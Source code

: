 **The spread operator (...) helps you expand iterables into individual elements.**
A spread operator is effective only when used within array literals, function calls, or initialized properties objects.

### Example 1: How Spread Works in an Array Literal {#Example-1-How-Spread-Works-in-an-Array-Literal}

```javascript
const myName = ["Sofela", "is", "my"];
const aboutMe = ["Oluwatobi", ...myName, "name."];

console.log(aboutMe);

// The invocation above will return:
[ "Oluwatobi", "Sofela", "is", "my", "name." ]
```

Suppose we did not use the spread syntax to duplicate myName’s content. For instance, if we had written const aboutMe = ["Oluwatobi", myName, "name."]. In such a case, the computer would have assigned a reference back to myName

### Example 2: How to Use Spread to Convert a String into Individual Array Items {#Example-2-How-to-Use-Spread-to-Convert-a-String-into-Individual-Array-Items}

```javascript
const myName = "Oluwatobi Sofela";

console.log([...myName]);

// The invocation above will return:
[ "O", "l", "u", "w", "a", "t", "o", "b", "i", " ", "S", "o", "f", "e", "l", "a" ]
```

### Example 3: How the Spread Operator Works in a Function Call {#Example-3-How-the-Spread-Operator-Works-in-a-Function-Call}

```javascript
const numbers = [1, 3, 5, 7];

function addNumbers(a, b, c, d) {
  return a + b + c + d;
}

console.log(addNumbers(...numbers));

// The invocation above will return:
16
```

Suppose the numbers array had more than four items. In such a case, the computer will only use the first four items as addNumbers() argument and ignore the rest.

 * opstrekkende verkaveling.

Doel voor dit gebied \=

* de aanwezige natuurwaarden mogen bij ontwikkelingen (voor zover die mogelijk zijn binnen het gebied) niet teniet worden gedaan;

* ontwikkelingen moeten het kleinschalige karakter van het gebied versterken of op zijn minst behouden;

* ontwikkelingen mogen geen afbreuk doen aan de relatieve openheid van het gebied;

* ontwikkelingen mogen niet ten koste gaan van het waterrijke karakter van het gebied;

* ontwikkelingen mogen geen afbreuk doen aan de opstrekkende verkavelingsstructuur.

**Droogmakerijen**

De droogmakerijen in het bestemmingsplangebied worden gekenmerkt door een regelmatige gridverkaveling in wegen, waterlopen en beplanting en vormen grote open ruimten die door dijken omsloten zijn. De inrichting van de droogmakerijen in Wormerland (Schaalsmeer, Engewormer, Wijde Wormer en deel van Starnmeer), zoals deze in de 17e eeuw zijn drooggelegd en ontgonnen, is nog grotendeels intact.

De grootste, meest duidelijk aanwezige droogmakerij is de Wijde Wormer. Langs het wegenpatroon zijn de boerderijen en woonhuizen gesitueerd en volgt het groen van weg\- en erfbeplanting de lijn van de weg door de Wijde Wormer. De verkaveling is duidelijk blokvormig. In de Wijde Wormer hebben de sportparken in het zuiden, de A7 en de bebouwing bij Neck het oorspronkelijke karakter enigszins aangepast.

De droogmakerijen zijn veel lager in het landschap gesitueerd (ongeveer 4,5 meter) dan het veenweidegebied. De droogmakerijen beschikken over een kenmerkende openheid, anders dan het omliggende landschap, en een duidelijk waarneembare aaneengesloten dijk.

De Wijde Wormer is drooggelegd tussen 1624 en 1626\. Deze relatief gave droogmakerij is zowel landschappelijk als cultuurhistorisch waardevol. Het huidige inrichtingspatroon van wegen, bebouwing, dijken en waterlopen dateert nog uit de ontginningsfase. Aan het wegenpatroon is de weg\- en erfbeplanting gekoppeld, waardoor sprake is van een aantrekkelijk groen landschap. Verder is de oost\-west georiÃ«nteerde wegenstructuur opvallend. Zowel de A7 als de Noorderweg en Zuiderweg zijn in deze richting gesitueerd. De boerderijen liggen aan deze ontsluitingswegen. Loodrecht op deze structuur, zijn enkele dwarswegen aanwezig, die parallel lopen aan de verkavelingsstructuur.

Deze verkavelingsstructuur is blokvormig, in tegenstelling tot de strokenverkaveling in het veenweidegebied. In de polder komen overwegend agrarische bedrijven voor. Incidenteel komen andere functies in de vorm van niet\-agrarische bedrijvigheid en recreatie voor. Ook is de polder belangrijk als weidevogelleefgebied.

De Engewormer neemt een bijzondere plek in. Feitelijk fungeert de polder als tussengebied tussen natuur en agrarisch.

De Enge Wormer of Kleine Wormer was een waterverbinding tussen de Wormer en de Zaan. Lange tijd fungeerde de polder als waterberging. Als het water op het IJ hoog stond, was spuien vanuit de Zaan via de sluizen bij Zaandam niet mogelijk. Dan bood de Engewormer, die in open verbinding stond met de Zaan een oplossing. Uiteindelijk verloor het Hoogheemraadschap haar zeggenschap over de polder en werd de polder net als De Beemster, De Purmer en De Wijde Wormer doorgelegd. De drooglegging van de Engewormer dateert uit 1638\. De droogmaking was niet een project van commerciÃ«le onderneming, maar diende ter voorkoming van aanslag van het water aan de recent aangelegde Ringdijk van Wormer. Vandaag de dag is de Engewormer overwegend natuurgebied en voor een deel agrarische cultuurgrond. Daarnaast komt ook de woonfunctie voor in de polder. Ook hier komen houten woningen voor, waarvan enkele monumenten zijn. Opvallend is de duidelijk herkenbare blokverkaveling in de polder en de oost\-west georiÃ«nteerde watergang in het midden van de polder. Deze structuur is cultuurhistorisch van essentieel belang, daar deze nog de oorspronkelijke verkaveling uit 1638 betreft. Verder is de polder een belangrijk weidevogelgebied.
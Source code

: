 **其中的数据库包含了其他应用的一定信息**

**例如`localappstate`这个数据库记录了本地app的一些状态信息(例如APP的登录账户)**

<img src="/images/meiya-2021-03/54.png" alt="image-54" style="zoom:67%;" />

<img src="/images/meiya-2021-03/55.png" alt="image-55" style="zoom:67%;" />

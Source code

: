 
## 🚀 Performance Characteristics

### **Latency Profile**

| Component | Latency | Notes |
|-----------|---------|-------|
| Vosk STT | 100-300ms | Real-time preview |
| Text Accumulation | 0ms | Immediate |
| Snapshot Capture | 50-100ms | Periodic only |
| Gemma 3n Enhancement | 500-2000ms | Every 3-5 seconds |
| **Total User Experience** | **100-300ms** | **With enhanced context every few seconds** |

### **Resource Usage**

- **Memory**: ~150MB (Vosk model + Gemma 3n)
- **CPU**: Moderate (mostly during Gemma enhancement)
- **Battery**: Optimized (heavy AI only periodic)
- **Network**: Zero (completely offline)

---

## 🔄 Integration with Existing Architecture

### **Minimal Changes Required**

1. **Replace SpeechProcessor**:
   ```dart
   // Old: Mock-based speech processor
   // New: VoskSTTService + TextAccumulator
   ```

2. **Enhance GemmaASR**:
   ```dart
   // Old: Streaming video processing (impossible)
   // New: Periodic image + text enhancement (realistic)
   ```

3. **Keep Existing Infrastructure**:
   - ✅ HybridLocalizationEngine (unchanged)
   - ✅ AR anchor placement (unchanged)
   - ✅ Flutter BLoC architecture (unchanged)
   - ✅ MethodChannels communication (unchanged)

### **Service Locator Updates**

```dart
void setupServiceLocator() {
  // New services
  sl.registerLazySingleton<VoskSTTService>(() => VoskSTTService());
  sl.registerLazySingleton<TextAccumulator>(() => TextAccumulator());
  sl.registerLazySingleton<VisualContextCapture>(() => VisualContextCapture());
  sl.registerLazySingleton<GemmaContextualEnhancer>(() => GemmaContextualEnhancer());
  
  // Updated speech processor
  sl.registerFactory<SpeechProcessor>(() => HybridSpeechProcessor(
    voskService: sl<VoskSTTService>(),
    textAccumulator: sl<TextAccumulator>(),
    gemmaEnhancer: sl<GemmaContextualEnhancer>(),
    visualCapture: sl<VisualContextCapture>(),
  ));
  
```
···
--- Goal of the exercise ---
Match on "geen": copy every line in the records that has it.

--- Problem solution ---
* ontwikkelingen mogen geen afbreuk doen aan de relatieve openheid van het gebied;
* ontwikkelingen mogen geen afbreuk doen aan de opstrekkende verkavelingsstructuur.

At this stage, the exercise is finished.